Si procede stancamente sulla via di sempre e se c'è chi non ha nessuna, ma proprio nessuna ragione di lamentarsi, chi ha la responsabilità dei risultati di un grande gruppo industriale e coltiva un progetto per nulla rinunciatario non ha la possibilità di gettare la spugna rifugiandosi nella rassegnazione. E se ha il carattere del combattente, che di certo non fa difetto all'uomo dal maglione nero, non può fare altro che dare battaglia, magari uscendo dai confini di quell'etichetta di rapporti istituzionali che, in tempi normali, è apparentemente invalicabile. Marchionne, in altre parole, mette i piedi nel piatto, dicendo a voce alta - anche a Confindustria - che lui e la Fiat a scivolare in silenzio lungo questa china non ci stanno. E, per il momento, la replica della Marcegaglia appare quantomeno inefficace, appannata, rituale, così come gli ululati di sdegno di parte sindacale.
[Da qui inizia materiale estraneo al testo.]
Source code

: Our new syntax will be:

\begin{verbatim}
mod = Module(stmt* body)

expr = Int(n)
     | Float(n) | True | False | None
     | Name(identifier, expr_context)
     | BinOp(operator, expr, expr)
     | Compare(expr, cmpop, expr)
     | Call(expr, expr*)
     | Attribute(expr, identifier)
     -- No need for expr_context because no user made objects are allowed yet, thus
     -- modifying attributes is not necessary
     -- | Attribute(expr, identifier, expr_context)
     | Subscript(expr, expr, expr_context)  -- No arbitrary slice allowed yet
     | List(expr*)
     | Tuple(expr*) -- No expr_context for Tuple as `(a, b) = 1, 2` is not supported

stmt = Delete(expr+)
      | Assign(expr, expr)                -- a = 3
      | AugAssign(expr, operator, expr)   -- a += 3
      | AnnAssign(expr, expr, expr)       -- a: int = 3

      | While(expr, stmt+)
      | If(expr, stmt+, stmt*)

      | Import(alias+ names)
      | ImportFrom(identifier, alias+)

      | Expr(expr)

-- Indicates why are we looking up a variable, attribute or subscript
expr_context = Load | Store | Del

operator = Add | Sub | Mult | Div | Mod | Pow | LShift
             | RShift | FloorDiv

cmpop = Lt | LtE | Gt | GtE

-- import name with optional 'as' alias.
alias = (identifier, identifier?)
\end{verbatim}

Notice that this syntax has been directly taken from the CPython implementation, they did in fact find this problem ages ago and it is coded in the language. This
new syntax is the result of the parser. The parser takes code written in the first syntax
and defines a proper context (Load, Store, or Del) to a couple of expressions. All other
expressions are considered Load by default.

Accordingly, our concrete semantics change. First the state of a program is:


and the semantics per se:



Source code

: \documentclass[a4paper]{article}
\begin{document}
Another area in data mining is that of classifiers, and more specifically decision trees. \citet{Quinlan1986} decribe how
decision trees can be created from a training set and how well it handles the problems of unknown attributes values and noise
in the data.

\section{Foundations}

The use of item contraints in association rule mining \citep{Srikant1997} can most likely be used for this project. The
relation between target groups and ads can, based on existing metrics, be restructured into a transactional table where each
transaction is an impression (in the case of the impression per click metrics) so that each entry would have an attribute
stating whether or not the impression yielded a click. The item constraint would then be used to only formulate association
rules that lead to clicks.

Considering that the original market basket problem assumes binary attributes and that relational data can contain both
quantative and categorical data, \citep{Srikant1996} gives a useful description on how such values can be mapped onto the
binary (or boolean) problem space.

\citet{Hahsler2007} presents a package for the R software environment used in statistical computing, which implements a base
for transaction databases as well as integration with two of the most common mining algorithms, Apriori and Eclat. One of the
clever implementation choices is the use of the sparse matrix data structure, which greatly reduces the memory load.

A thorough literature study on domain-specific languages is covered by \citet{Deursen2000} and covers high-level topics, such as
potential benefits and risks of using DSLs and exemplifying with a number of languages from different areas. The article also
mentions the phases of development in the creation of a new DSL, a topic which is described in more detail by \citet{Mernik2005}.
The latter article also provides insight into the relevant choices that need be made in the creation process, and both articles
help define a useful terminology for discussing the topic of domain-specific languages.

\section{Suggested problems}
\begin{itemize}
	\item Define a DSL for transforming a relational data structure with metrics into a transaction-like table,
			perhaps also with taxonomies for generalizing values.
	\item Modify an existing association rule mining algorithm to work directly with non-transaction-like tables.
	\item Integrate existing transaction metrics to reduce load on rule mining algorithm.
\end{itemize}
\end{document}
La partita che sta giocando l'uomo forte della Fiat non consente un'indulgenza eccessiva per il fair-play. Occorre mettere le carte in tavola anche con un pizzico di brutalità, perché la posta in gioco è terribilmente alta e occorre che tutti se ne rendano conto. «Fabbrichiamo automobili» è il mantra di Marchionne di fronte a qualsiasi contestazione. Gli avvenimenti delle ultime ore confermano che davvero l'intenzione è quella di continuare a fabbricarle e di affrontare a testa alta le attuali difficoltà. Ma a un patto, che nella competizione non si inseriscano sgambetti sleali e che tutti facciano davvero la propria parte, il proprio mestiere. Come andrà a finire non lo sa nessuno. Martedì la Borsa - come osservava qualcuno con un pizzico di compiacimento - ha punito la Fiat. Sarà, ma il peggior arbitro, di questi tempi, è una Borsa che ha perso ogni possibile criterio di valutazione. E i conti si fanno alla fine.